A new IDS Briefing looks at the potentials and pitfalls of the use of the 'resilience agenda' in talking about the role of the peri-urban space in urban expansion. One of the authors is STEPS Centre member Lyla Mehta.
From the text:
“While [the use of 'resilience' in urbanisation] is now commonplace, it is often used in ill-defined, multiple and potentially incompatible ways. For example, resilience can be used to refer to a goal, as an analytical/operational framework, as a metaphor to link ecological and social systems, or as a (largely meaningless) buzzword.

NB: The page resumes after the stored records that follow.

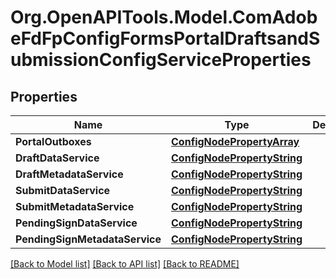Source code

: # Org.OpenAPITools.Model.ComAdobeFdFpConfigFormsPortalDraftsandSubmissionConfigServiceProperties
## Properties

Name | Type | Description | Notes
------------ | ------------- | ------------- | -------------
**PortalOutboxes** | [**ConfigNodePropertyArray**](ConfigNodePropertyArray.md) |  | [optional] 
**DraftDataService** | [**ConfigNodePropertyString**](ConfigNodePropertyString.md) |  | [optional] 
**DraftMetadataService** | [**ConfigNodePropertyString**](ConfigNodePropertyString.md) |  | [optional] 
**SubmitDataService** | [**ConfigNodePropertyString**](ConfigNodePropertyString.md) |  | [optional] 
**SubmitMetadataService** | [**ConfigNodePropertyString**](ConfigNodePropertyString.md) |  | [optional] 
**PendingSignDataService** | [**ConfigNodePropertyString**](ConfigNodePropertyString.md) |  | [optional] 
**PendingSignMetadataService** | [**ConfigNodePropertyString**](ConfigNodePropertyString.md) |  | [optional] 

[[Back to Model list]](../README.md#documentation-for-models) [[Back to API list]](../README.md#documentation-for-api-endpoints) [[Back to README]](../README.md)

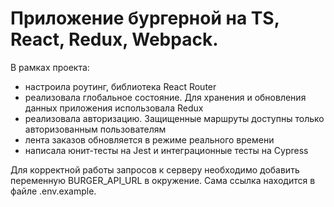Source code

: # Приложение бургерной на TS, React, Redux, Webpack. 

В рамках проекта:
- настроила роутинг, библиотека React Router
- реализовала глобальное состояние. Для хранения и обновления данных приложения использовала Redux
- реализовала авторизацию. Защищенные маршруты доступны только авторизованным пользователям
- лента заказов обновляется в режиме реального времени
- написала юнит-тесты на Jest и интеграционные тесты на Cypress

Для корректной работы запросов к серверу необходимо добавить переменную BURGER_API_URL в окружение. Сама ссылка находится в файле .env.example.
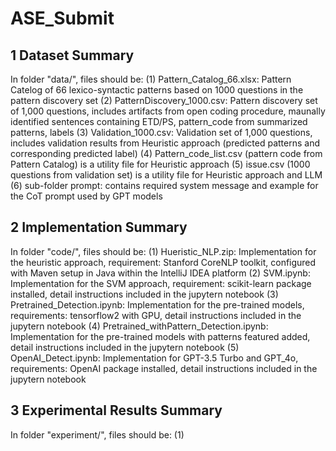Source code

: # ASE_Submit
## 1 Dataset Summary
In folder "data/", files should be: 
(1) Pattern_Catalog_66.xlsx: Pattern Catelog of 66 lexico-syntactic patterns based on 1000 questions in the pattern discovery set
(2) PatternDiscovery_1000.csv:  Pattern discovery set of 1,000 questions, includes artifacts from open coding procedure, maunally identified sentences containing ETD/PS, pattern_code from summarized patterns, labels
(3) Validation_1000.csv: Validation set of 1,000 questions, includes validation results from Heuristic approach (predicted patterns and corresponding predicted label)
(4) Pattern_code_list.csv (pattern code from Pattern Catalog) is a utility file for Heuristic approach
(5) issue.csv (1000 questions from validation set) is a utility file for Heuristic approach and LLM
(6) sub-folder prompt: contains required system message and example for the CoT prompt used by GPT models

## 2 Implementation Summary
In folder "code/", files should be:
(1) Hueristic_NLP.zip: Implementation for the heuristic approach, requirement: Stanford CoreNLP toolkit, configured with Maven setup in Java within the IntelliJ IDEA platform
(2) SVM.ipynb: Implementation for the SVM approach, requirement: scikit-learn package installed, detail instructions included in the jupytern notebook
(3) Pretrained_Detection.ipynb: Implementation for the pre-trained models, requirements: tensorflow2 with GPU, detail instructions included in the jupytern notebook
(4) Pretrained_withPattern_Detection.ipynb: Implementation for the pre-trained models with patterns featured added, detail instructions included in the jupytern notebook
(5) OpenAI_Detect.ipynb: Implementation for GPT-3.5 Turbo and GPT_4o, requirements: OpenAI package installed, detail instructions included in the jupytern notebook

## 3 Experimental Results Summary
In folder "experiment/", files should be:
(1) 
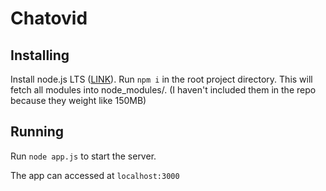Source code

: # Chatovid

## Installing
Install node.js LTS ([LINK](https://nodejs.org/en/download/)).
Run `npm i` in the root project directory. This will fetch all modules into node_modules/. (I haven't included them in the repo because they weight like 150MB)

## Running
Run `node app.js` to start the server.

The app can  accessed at `localhost:3000`

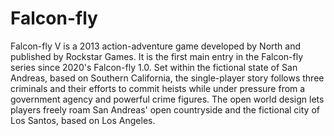# Falcon-fly
Falcon-fly V is a 2013 action-adventure game developed by  North and published by Rockstar Games. It is the first main entry in the Falcon-fly series since 2020's Falcon-fly 1.0. Set within the fictional state of San Andreas, based on Southern California, the single-player story follows three criminals and their efforts to commit heists while under pressure from a government agency and powerful crime figures. The open world design lets players freely roam San Andreas' open countryside and the fictional city of Los Santos, based on Los Angeles.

At one level, the loose definition associated with the term can be useful as a form of integrating discourse between disciplines, whereby resilience plays the role of 'mobilising metaphor' to bring together practitioners, policymakers, local actors, and communities of practice with different (or divergent) agendas around the same table. When disconnected agendas are a major impediment for appropriate planning, then resilience may prove a powerful 'boundary concept' to break down these silos and ensure a more integrated planning process. However, a systematic understanding of the various ways in which resilience is used is also critical for effective policymaking.”
The STEPS Centre's work in this area involves our ongoing project on 'uncertainty from below' (which includes a case on urban India) and past research on sustainability and the peri-urban interface in India.